SPRADB4 White paper

SPRADB4 june 2023 AM69A , TDA4VH-Q1

3.2 Machine Vision

Industry 4.0 targets increased automation for production processes within the manufacturing industry. And Industry 5.0 emphasizes the human-centric collaboration between human and robots with artificial intelligence, that is, collaborative robot (cobot), to optimize the manufacturing process with improved automation. Machine vision is one of key technologies in Industry 4.0 and 5.0 and the real-time processing of visual data at the edge is crucial for machine vision. The main use cases of machine vision include:

Quantity and presence inspection where 2D or 3D cameras verify the presence or absence of parts and ingredients in assembly and packaging systems. Vision-based deep learning is used to detect, classify, and count parts and ingredients.
Visual quality inspection where 2D or 3D vision-based deep learning is used for various visual inspection purposes, for example, detecting defects or identifying the characters on printed circuit boards (PCB), gauging the dimension of parts, verifying proper assembly of parts and the wrapping of labels around containers, detecting tool wear defects as preventive maintenance, and UAV- or drone-based fault detection systems of solar panels, turbines, pipelines, and so forth.
Vision-guided robot, for example, the robot arm picking and placing parts or bins is another use case of machine vision for the improved collaboration between human and cobots. Using the camera mounted on the robot arm, the pose of the object to pick is estimated and the optimum path is calculated for the robot arm.
Camera-based barcode reading system is gaining popularity in the e-commerce logistics market. Since many customers make purchases online with 1- or 2-day shipping or less, the logistic market has been widely adopting the camera-based barcode reading system to improve the package processing throughput and reduce average shipping time as a result. In the barcode reading system, packages are placed on the barcode scanning tunnel that is moving fast and the camera-based barcode readers mounted on the upper, left, and right sides of the tunnel read the 2D or 3D barcodes on the packages at a high frame rate. The highly successful barcode reading rate is important in the barcode reading system since a failure to read barcodes results in manual handling. For the package whose barcodes were not read, the operator manually types the information and replaces the damaged barcode with a new barcode. The manual interruption increases labor costs and reduces the efficiency resulting in poor throughput. To improve successful barcode read rate, the camera-based barcode readers make use of AI to locate barcode and filter damaged or poorly captured barcodes.

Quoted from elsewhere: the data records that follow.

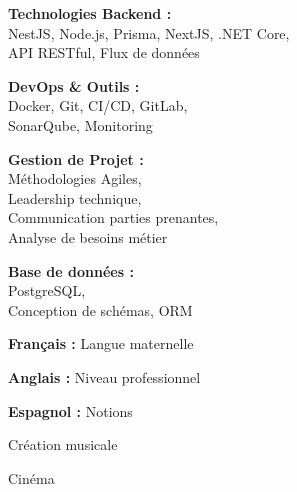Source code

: \documentclass[a4paper,11pt]{article}
\begin{document}
\begin{cv}[profile][2]
    \cvseparator[2]
    \begin{cvitem}
        \textbf{Technologies Backend :} \\
        NestJS, Node.js, Prisma, NextJS, .NET Core, \\
        API RESTful, Flux de données
    \end{cvitem}

    \cvseparator[2]
    \begin{cvitem}
        \textbf{DevOps \& Outils :} \\
        Docker, Git, CI/CD, GitLab, \\
        SonarQube, Monitoring
    \end{cvitem}

    \cvseparator[2]
    \begin{cvitem}
        \textbf{Gestion de Projet :} \\
        Méthodologies Agiles, \\
        Leadership technique, \\
        Communication parties prenantes, \\
        Analyse de besoins métier
    \end{cvitem}

    \cvseparator[2]
    \begin{cvitem}
        \textbf{Base de données :} \\
        PostgreSQL, \\
        Conception de schémas, ORM
    \end{cvitem}

\begin{cvitem}
    \textbf{Français :} Langue maternelle
\end{cvitem}

\cvseparator
\begin{cvitem}
    \textbf{Anglais :} Niveau professionnel
\end{cvitem}

\cvseparator
\begin{cvitem}
    \textbf{Espagnol :} Notions
\end{cvitem}

\begin{cvitem}
    Création musicale
\end{cvitem}

\cvseparator
\begin{cvitem}
    Cinéma
\end{cvitem}


\end{cv}
\end{document}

Figure 3-2 Machine Vision Block Diagram With Data Flow on AM69A

Figure 3-2 illustrates the data flow for a machine vision use case example on the AM69A, which involves capturing three 8MP image sequences at 30 fps through the MIPI CSI-2 RX ports. The captured raw Bayer images are processed and demosaiced to YUV by VPAC3 VISS, and VPAC3 LDC corrects any lens distortion that is present. In this machine vision use case, the DL networks are applied to region of interests (ROIs), which are extracted using A72 cores. The number of ROIs and their sizes vary depending on the specific use case. The frame rate at which DL networks are applied is also dependent on the use case. The outputs obtained through DL pre-processing, DL network on MMA, and DL post-processing are displayed via DSS. In the event of any unexpected detection, an alarm can be activated for human attention.

The resource utilization and estimated power consumption of AM69A are shown in Table 3-2 for three 8MP cameras. Single MMA is assumed to be fully utilized for one 8MP camera in this table even though the actual MMA utilization depends on the application. There is still enough room for CSI-2, VPAC, A72, and DDR bandwidth to process higher resolution. Therefore, the AM69A can enable the machine vision use case with higher resolution cameras, for example, 12MP, as long as MMA can handle the necessary DL inference at the cost of increased power.

Table 3-2 AM69A Resource Utilization and Power Consumption Estimate for the Machine Vision Use Case

Main IP	Utilization (3 × 8MP at 30 fps)
3 × CSI-2 RX	3 × 8MP at 30 fps = 11.52 Gbps (38%)
VPAC (VISS, LDC)	3 × 8MP at 30 fps = 720 MP/s (60%)
MMA	24 TOPS (75%)
8 × A72	ROI extraction, DL pre- and post-processing, and so forth (50%)
DSS	100%
DDR Bandwidth	15.35GBps (24%)
Power Consumption (85°C)	19 W